L'autorité, un art de manier le conflit ? Voilà qui ouvre une piste de réflexion non seulement à la tête de l'État mais également au sommet des entreprises. L'écart qui se creuse ici et là entre la réalité et les discours disent combien, par peur du conflit, le débat en entreprise et dans la société est devenu tabou.

Risque psycho-social

C'est bien parce que les décisions sont encore trop rarement débattues avec l'ensemble des salariés (versus l'ensemble d'un gouvernement démocratique), qu'elles créent, ou induisent, des situations de conflits, rapidement inextricables.

D'ailleurs, les psychosociologues appelés en urgence au chevet des entreprises pour cause de risque psycho-social dénotent désormais que, ce qui fait souffrance, c'est lorsque les salariés pensent qu'il n'y a pas d'issue. Les Français ne sont pas loin de vivre la même chose.

Or, entrer dans le conflit peut constituer une véritable voie de dialogue, pour peu qu'ils ne soient pas occultés, qu'ils soient travaillés. "Le consensus mou abrase les différences, les rognent. Et puisque les conflits ne peuvent plus s'exprimer au sein du gouvernement, versus le groupe constitué, ils ressortent de façon latérale", poursuit Roland Gori.

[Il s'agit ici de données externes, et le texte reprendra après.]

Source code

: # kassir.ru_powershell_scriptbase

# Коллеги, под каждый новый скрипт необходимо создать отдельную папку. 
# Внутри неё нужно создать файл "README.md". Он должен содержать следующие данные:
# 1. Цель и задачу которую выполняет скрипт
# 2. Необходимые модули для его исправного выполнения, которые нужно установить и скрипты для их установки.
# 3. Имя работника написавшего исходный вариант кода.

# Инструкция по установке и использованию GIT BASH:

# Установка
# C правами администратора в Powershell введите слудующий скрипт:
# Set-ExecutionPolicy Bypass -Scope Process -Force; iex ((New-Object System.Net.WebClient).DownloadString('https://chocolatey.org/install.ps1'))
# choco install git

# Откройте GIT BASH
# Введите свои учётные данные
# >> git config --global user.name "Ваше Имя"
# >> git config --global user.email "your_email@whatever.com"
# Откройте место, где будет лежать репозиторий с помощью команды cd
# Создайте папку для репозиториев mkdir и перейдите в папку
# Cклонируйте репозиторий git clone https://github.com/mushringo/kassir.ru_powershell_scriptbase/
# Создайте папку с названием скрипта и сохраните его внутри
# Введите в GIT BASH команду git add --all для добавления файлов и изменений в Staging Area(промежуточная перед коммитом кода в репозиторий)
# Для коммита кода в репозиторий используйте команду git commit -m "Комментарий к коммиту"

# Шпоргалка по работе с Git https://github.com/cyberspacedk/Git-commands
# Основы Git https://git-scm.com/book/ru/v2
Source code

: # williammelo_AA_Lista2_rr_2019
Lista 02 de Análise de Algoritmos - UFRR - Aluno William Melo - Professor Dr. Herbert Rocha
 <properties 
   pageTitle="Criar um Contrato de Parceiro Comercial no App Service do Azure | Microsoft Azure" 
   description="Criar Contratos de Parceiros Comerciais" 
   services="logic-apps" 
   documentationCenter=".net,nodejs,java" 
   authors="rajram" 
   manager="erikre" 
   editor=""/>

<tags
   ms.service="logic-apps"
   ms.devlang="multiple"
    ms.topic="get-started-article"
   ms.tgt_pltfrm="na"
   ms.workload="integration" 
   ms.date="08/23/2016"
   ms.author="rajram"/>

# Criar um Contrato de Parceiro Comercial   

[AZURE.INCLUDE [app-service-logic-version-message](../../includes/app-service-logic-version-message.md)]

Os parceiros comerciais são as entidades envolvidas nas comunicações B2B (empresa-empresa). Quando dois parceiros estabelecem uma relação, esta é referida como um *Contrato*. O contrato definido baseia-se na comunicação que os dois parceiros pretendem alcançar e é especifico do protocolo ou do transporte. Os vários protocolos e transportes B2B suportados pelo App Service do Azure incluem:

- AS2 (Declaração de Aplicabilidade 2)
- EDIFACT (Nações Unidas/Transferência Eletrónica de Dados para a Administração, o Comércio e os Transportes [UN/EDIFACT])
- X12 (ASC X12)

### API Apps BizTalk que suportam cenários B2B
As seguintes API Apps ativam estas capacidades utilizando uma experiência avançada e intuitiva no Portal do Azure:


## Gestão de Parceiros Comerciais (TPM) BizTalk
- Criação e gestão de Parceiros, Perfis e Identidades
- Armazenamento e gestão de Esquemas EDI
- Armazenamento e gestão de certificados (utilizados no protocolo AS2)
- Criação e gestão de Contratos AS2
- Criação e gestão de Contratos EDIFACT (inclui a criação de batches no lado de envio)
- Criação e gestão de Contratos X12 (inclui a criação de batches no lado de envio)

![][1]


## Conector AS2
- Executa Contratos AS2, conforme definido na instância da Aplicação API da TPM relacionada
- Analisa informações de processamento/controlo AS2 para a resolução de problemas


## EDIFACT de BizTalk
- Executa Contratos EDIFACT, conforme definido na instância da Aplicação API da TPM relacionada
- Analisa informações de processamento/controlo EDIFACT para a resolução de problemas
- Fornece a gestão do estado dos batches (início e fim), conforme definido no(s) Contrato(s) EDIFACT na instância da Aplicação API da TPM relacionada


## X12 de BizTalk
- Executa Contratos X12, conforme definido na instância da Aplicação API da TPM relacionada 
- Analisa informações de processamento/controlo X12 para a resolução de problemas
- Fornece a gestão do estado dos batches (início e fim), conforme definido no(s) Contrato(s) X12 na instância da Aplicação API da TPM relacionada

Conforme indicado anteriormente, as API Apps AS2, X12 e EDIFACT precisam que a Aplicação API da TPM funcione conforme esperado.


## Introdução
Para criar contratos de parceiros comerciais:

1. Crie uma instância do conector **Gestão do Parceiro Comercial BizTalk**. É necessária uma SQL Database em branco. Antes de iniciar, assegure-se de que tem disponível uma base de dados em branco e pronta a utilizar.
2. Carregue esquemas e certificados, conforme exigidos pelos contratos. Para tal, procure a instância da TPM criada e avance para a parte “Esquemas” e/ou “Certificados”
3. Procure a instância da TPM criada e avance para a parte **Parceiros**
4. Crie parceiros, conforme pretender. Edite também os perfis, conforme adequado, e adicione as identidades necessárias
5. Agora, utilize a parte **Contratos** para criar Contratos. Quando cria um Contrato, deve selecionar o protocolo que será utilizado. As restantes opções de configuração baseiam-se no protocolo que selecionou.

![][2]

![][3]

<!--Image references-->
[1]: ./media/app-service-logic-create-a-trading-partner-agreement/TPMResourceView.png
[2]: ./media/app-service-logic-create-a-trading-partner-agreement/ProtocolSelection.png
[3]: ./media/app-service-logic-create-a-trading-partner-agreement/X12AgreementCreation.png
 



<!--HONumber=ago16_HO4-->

Accepter des points de vue différents

D'où la question cruciale qui devrait précéder toutes les autres pour un François Hollande comme pour n'importe quel chef d'entreprise investi d'une autorité : qu'est-ce qui fait qu'on n'arrive plus à se parler du "travail" ? Comment se fait-il que le conflit prenne tant d'ampleur et reste ? Comble de l'ironie, le premier qui amène le sujet est souvent censé le résoudre seul ou est mis au ban des fauteurs de trouble.

Or, il faut le ramener dans le groupe. Et que l'on puisse se parler en acceptant que les uns et les autres aient un point de vue différent.

Un point de vue différent ? C'est bien souvent là le cœur du problème, quand la stratégie du gouvernement et/ou de l'entreprise consiste à faire en sorte que tous aient le même point de vue, souvent pour masquer la carence visionnaire du leader. "C'est la tyrannie de la majorité. On ne donne pas la possibilité aux opinions contradictoires de s'exprimer. Pire : François Hollande vient d'imposer aux membres du gouvernement de demander l'autorisation de parler dans les médias. Le conflit est refoulé. Voilà pourquoi, les problèmes se posent souvent de façon massive ou resurgissent malencontreusement sous forme de violence verbale", analyse Roland Gori.

"Il calcule le monde mais ne le pense pas"

"Travailler sur la relation" : voilà ce qui permettrait à un président comme François Hollande de mieux assoir son autorité. Mais comme tout haut dignitaire du pouvoir, il préfère se centrer sur des éléments factuels et mécanistes comme l'arbre des causes. "C'est un technocrate et non un politique. Il calcule le monde mais ne le pense pas. Car il ne l'appréhende que techniquement et économiquement", ajoute le psychanalyste auteur de "la Fabrique des imposteurs".

C'est en effet oublier, à l'instar aussi de beaucoup de leaders, que la causalité est plus complexe dès lors qu'il s'agit d'êtres humains. Il ne faut pas méconnaître l'intention. Si on écarte la question de l'intention, on ne peut plus rien comprendre et on déshumanise. Accepter de ne pas "faire groupe" pour pouvoir "faire groupe".

Exprimer l'enjeu de la discorde

Michel Crozier, pionnier de la sociologie des organisations, affirmait que l'autorité n'est pas une chose que certains ont et d'autres pas. Elle est le produit des relations, négociations et confrontations, en un mot des « jeux» que produisent les organisations, et dont l'issue n'est jamais certaine.

Le dialogue, pour qu'il fonctionne, ne peut donc pas dépendre uniquement d'une seule ligne hiérarchique et réclame désormais de passer de la discordance au conflit ouvert. Autrement dit : exprimer l'enjeu de la discorde.

Bref, il s'agit de poser le conflit de façon conflictuelle s'il le faut. En cherchant constamment à ne froisser aucune susceptibilité, le président divise... sans pour autant mieux régner. "Aussi est-il nécessaire au Prince qui se veut conserver, nous dit Machiavel, qu'il apprenne à pouvoir n'être pas bon ...".